Kenya Industrial Estates Ltd v John Odwory Kulohoma [2019] KEHC 10310 (KLR)
Full Case Text
REPUBLIC OF KENYA
IN THE HIGH COURT OF KENYA AT BUSIA
CIVIL APPEAL NO. 13 OF 2017
BETWEEN
KENYA INDUSTRIAL ESTATES LTD...................................APPELLANT
AND
JOHN ODWORY KULOHOMA ….....................................RESPONDENT
(Being an Appeal from the Ruling in Busia Chief Magistrate’s Court Civil Case No.518 of 2013 by Hon. G.N Wakahiu- Chief Magistrate).
JUDGMENT
1. Kenya Industrial Estates Limited, the appellant herein, was the defendant in the Busia Chief Magistrate’s Court Civil Case Number 518 of 2013. In the ruling delivered on 20th September 2017, the learned trial magistrate declined to review his judgment delivered on 8th May 2017.

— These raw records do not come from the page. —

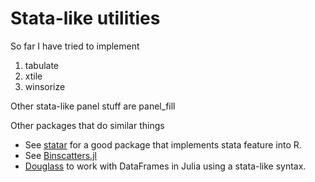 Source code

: # Stata-like utilities

So far I have tried to implement
1. tabulate
2. xtile
3. winsorize

Other stata-like panel stuff are
panel_fill

Other packages that do similar things

  - See [statar](https://github.com/matthieugomez/statar) for a good package that implements stata feature into R.
  - See [Binscatters.jl](https://github.com/matthieugomez/Binscatters.jl)
  - [Douglass](https://github.com/jmboehm/Douglass.jl) to work with DataFrames in Julia using a stata-like syntax.
   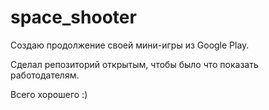 # space_shooter

Создаю продолжение своей мини-игры из Google Play.

Сделал репозиторий открытым, чтобы было что показать работодателям.

Всего хорошего :)
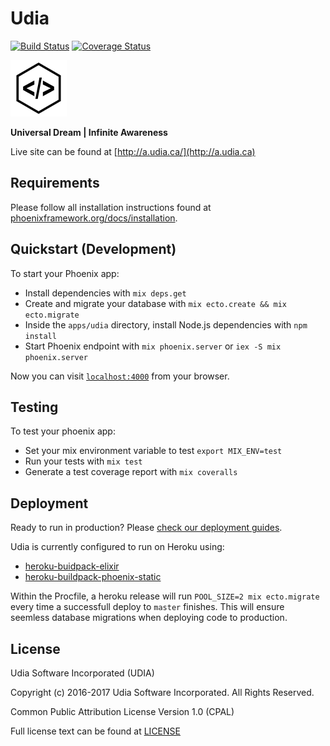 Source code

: # Udia

[![Build Status](https://travis-ci.org/udia-software/udia.svg?branch=master)](https://travis-ci.org/udia-software/udia)
[![Coverage Status](https://coveralls.io/repos/github/udia-software/udia/badge.svg?branch=master)](https://coveralls.io/github/udia-software/udia?branch=master)

[![UDIA](logo.png)](http://a.udia.ca)

**Universal Dream | Infinite Awareness**

Live site can be found at [http://a.udia.ca/](http://a.udia.ca)

## Requirements

Please follow all installation instructions found at [phoenixframework.org/docs/installation](http://www.phoenixframework.org/docs/installation).

## Quickstart (Development)

To start your Phoenix app:

  * Install dependencies with `mix deps.get`
  * Create and migrate your database with `mix ecto.create && mix ecto.migrate`
  * Inside the `apps/udia` directory, install Node.js dependencies with `npm install`
  * Start Phoenix endpoint with `mix phoenix.server` or `iex -S mix phoenix.server`

Now you can visit [`localhost:4000`](http://localhost:4000) from your browser.

## Testing

To test your phoenix app:

  * Set your mix environment variable to test `export MIX_ENV=test`
  * Run your tests with `mix test`
  * Generate a test coverage report with `mix coveralls`

## Deployment

Ready to run in production? Please [check our deployment guides](http://www.phoenixframework.org/docs/deployment).

Udia is currently configured to run on Heroku using:

* [heroku-buidpack-elixir](https://github.com/HashNuke/heroku-buildpack-elixir.git)
* [heroku-buildpack-phoenix-static](https://github.com/gjaldon/heroku-buildpack-phoenix-static.git)

Within the Procfile, a heroku release will run `POOL_SIZE=2 mix ecto.migrate` every time a successfull deploy to `master` finishes. This will ensure seemless database migrations when deploying code to production.

## License

Udia Software Incorporated (UDIA)

Copyright (c) 2016-2017 Udia Software Incorporated. All Rights Reserved.

Common Public Attribution License Version 1.0 (CPAL)

Full license text can be found at [LICENSE](LICENSE)
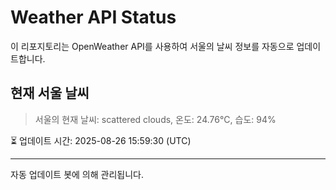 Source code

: 
# Weather API Status

이 리포지토리는 OpenWeather API를 사용하여 서울의 날씨 정보를 자동으로 업데이트합니다.

## 현재 서울 날씨
> 서울의 현재 날씨: scattered clouds, 온도: 24.76°C, 습도: 94%

⏳ 업데이트 시간: 2025-08-26 15:59:30 (UTC)

---
자동 업데이트 봇에 의해 관리됩니다.
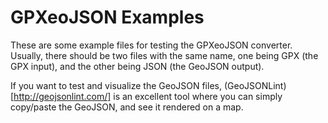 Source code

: GPXeoJSON Examples
==================

These are some example files for testing the GPXeoJSON converter. Usually, there should be two files with the same name, one being GPX (the GPX input), and the other being JSON (the GeoJSON output).

If you want to test and visualize the GeoJSON files, (GeoJSONLint)[http://geojsonlint.com/] is an excellent tool where you can simply copy/paste the GeoJSON, and see it rendered on a map. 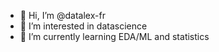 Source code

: - 👋 Hi, I’m @datalex-fr
- 👀 I’m interested in datascience
- 🌱 I’m currently learning EDA/ML and statistics

<!---
datalex-fr/datalex-fr is a ✨ special ✨ repository because its `README.md` (this file) appears on your GitHub profile.
You can click the Preview link to take a look at your changes.
--->
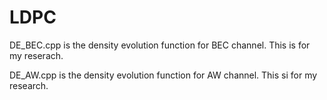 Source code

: LDPC
====
DE_BEC.cpp is the density evolution function for BEC channel. This is for my reserach.

DE_AW.cpp is the density evolution function for AW channel. This si for my research.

2. The appellant was aggrieved and filed this appeal. The appellant was represented by the firm of Mburu Maina & Company advocates. In the Memorandum of Appeal, the appellant set out eight grounds of appeal as follows: -
a) The learned trial magistrate erred in law and in fact in dismissing the appellant’s Notice of Motion application 30th May 2017.
b) The learned trial magistrate erred in law and in fact in failing to appreciate that the appellant had made out a case for setting aside his judgment delivered on 8th May 2017.
c) The learned trial magistrate erred in law and in fact in failing to consider the submissions made on behalf of the appellant in support of its application dated 30th May 2017.
d) The learned trial magistrate erred in law and in fact in failing to appreciate that the judgment sought to be set aside was a product of ex- parte proceedings.
e) The learned trial magistrate erred in law and in fact in failing to uphold the appellant’s constitutional right to fair hearing.
f) The learned trial magistrate erred in law and in fact in failing to appreciate that legal representation in legal proceedings has to be expressed not inferred or imposed.
g) The learned trial magistrate erred in law and in fact in failing to appreciate that the respondent’s advocates acted unilaterally in fixing of the hearing dates without notice to the appellant’s advocates which prejudiced the appellant.
h) The learned trial magistrate erred in law and in fact in failing to recognize that the prejudicial consequences of the ex-parte proceedings which gave rise to the ex-parte judgment.
3. The respondent was represented by the firm of Balongo & Company Advocates. It was contended that there was nothing to warrant for the prayers sought.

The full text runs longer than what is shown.